(Source texts of formatted documents)
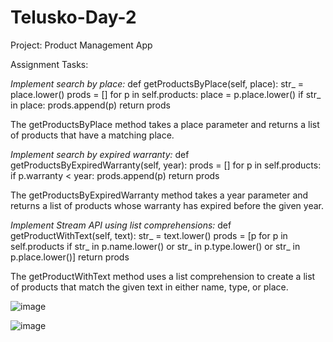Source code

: # Telusko-Day-2
Project: Product Management App

Assignment Tasks:

*Implement search by place:*
def getProductsByPlace(self, place):
    str_ = place.lower()
    prods = []
    for p in self.products:
        place = p.place.lower()
        if str_ in place:
            prods.append(p)
    return prods
    
The getProductsByPlace method takes a place parameter and returns a list of products that have a matching place.

*Implement search by expired warranty:*
def getProductsByExpiredWarranty(self, year):
    prods = []
    for p in self.products:
        if p.warranty < year:
            prods.append(p)
    return prods
    
The getProductsByExpiredWarranty method takes a year parameter and returns a list of products whose warranty has expired before the given year.

*Implement Stream API using list comprehensions:*
def getProductWithText(self, text):
    str_ = text.lower()
    prods = [p for p in self.products if str_ in p.name.lower() or str_ in p.type.lower() or str_ in p.place.lower()]
    return prods
    
The getProductWithText method uses a list comprehension to create a list of products that match the given text in either name, type, or place.



![image](https://github.com/Vyankatesh-Telusko/Telusko-Day-2/assets/134121798/8f5bda85-a379-4555-bab6-7e8078a1d6d8)

![image](https://github.com/Vyankatesh-Telusko/Telusko-Day-2/assets/134121798/fbda1154-0503-4e92-9077-98d5204b0a4c)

### Task prompt
Only the lines from the one containing "The getProductsByPlace method" to the end of the records should be repeated, exactly as they appear.

### Your solution
The getProductsByPlace method takes a place parameter and returns a list of products that have a matching place.

*Implement search by expired warranty:*
def getProductsByExpiredWarranty(self, year):
    prods = []
    for p in self.products:
        if p.warranty < year:
            prods.append(p)
    return prods
    
The getProductsByExpiredWarranty method takes a year parameter and returns a list of products whose warranty has expired before the given year.

*Implement Stream API using list comprehensions:*
def getProductWithText(self, text):
    str_ = text.lower()
    prods = [p for p in self.products if str_ in p.name.lower() or str_ in p.type.lower() or str_ in p.place.lower()]
    return prods
    
The getProductWithText method uses a list comprehension to create a list of products that match the given text in either name, type, or place.



![image](https://github.com/Vyankatesh-Telusko/Telusko-Day-2/assets/134121798/8f5bda85-a379-4555-bab6-7e8078a1d6d8)

![image](https://github.com/Vyankatesh-Telusko/Telusko-Day-2/assets/134121798/fbda1154-0503-4e92-9077-98d5204b0a4c)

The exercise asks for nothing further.